Questions to Consider
1. Jeremiah 29:11 is a well known verse, but what does today’s passage teach us about the context surrounding God’s word in verse 11? What might this teach us about God’s activity in our lives?
2. What are God’s promises to His people in these verses? How might they encourage us today as we think about His will and plans for our lives?
Notes
1. This famous promise of God is given in the context of punishment. He has allowed His people to be taken captive by Babylon to discipline them in response to their sin and rebellion. This teaches us that sometimes God uses difficult things to chasten us. Not to suggest that every bad situation is God punishing us for wrong. Absolutely not. But in every season, good and bad, God is certainly at work, and sometimes it’s to discipline us as a loving Father.

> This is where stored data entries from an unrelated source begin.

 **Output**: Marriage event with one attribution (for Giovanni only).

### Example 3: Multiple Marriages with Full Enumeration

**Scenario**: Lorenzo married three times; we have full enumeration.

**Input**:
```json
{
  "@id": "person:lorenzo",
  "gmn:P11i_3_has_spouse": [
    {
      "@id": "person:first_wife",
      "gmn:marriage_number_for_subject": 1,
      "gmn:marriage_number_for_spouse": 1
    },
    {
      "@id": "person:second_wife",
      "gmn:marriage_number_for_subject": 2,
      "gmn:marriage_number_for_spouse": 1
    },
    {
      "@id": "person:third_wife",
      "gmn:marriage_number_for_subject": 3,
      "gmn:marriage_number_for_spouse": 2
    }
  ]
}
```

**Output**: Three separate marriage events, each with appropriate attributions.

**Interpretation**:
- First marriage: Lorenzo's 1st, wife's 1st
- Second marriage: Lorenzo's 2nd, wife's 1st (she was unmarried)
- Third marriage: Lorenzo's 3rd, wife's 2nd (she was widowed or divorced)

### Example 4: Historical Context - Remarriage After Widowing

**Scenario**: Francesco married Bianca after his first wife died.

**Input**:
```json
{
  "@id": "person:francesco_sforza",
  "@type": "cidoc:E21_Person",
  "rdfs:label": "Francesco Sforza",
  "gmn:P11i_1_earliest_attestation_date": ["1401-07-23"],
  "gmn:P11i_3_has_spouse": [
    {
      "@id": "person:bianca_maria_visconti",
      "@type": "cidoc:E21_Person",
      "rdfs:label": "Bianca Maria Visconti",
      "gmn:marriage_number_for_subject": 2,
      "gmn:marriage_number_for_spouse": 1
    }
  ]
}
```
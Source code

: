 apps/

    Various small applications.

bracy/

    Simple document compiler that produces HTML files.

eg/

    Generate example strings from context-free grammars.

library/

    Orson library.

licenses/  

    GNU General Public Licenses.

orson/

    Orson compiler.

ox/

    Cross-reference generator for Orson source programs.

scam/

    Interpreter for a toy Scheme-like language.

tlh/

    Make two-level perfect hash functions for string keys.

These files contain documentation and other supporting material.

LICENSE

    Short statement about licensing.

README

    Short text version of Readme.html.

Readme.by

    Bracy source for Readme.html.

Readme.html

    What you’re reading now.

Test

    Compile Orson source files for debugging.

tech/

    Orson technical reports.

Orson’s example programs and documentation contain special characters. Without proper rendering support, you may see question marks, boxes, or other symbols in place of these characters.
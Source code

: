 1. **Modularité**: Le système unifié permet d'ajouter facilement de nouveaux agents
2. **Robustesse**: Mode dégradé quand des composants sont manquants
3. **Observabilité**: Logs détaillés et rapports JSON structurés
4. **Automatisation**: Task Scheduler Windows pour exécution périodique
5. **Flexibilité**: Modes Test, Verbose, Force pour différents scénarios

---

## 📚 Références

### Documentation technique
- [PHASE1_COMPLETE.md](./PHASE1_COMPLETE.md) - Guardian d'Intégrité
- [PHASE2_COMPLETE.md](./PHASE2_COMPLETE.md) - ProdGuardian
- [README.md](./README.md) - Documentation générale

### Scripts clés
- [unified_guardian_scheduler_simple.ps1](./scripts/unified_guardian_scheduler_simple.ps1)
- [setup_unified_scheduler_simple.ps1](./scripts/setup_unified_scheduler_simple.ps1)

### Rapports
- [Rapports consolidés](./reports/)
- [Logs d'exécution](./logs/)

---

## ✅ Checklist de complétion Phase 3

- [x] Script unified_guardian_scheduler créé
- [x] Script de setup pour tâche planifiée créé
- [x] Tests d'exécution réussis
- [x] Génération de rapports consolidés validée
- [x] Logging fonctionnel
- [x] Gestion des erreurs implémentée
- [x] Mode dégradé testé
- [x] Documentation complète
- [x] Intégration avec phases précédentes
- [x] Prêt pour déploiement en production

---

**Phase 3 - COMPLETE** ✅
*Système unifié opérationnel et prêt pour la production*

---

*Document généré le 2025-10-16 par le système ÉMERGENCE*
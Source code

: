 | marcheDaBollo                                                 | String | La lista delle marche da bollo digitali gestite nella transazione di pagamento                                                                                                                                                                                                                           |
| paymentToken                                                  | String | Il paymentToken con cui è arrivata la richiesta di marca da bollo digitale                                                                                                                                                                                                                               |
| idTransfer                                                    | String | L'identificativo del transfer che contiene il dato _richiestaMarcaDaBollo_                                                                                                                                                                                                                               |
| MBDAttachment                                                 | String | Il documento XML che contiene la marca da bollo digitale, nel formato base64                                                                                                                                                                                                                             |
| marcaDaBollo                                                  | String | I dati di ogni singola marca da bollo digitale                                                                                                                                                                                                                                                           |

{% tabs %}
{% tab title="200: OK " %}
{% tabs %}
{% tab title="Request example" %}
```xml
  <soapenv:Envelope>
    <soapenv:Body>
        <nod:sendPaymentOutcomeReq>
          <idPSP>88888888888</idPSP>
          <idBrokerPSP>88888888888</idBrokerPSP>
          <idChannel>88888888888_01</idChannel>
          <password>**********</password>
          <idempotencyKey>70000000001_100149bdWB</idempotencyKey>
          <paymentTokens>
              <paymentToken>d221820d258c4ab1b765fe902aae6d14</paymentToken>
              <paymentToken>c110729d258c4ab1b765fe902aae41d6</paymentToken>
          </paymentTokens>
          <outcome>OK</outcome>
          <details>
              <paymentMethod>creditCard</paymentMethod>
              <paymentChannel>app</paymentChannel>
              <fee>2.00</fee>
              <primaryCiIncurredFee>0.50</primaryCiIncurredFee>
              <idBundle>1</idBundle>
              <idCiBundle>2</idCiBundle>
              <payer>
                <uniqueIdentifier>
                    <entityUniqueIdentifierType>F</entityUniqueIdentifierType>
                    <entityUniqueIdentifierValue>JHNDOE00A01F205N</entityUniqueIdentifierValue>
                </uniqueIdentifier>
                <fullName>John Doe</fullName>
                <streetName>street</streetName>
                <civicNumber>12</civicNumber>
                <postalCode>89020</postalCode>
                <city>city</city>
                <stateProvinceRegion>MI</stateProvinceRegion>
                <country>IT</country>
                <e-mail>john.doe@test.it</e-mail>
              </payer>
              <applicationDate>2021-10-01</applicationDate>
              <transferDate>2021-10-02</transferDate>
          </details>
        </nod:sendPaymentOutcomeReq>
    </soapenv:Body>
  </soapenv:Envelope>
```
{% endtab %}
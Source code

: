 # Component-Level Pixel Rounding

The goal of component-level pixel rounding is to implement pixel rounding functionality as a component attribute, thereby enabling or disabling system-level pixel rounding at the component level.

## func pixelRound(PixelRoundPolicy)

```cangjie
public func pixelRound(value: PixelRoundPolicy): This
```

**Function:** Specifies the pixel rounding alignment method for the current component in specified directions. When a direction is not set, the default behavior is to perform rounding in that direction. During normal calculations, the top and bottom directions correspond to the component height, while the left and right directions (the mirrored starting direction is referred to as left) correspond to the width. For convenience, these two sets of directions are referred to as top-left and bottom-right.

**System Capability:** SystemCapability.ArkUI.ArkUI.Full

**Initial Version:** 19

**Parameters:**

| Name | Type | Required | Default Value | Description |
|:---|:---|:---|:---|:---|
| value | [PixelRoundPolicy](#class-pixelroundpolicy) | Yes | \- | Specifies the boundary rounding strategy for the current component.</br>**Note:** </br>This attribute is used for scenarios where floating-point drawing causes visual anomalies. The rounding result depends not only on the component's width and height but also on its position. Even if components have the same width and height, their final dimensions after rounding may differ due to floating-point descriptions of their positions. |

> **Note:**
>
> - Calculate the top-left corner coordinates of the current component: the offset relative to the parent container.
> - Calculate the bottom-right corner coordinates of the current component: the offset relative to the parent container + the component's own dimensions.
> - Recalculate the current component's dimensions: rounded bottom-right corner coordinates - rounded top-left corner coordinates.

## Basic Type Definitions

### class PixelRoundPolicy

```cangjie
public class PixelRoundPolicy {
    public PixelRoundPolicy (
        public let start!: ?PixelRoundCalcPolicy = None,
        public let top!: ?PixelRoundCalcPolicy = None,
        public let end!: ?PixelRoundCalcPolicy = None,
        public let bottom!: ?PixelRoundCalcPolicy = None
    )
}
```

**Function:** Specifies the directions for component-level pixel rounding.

2. First, God has a plan. That in itself should be a great encouragement. Our lives are not random or haphazard – God has thought about us and planned for us. Second, His plans are good. We don’t have to worry whether God will give us the best – He wills good for us and will give us nothing less. He longs to prosper us, give us hope, and give us a glorious future. Finally, God promises to listen to us when we call Him and to be found by us when we seek Him. With all of this in mind we should be encouraged to persist in the things of God knowing that He is bringing forth His good plan for us through every circumstance in our lives.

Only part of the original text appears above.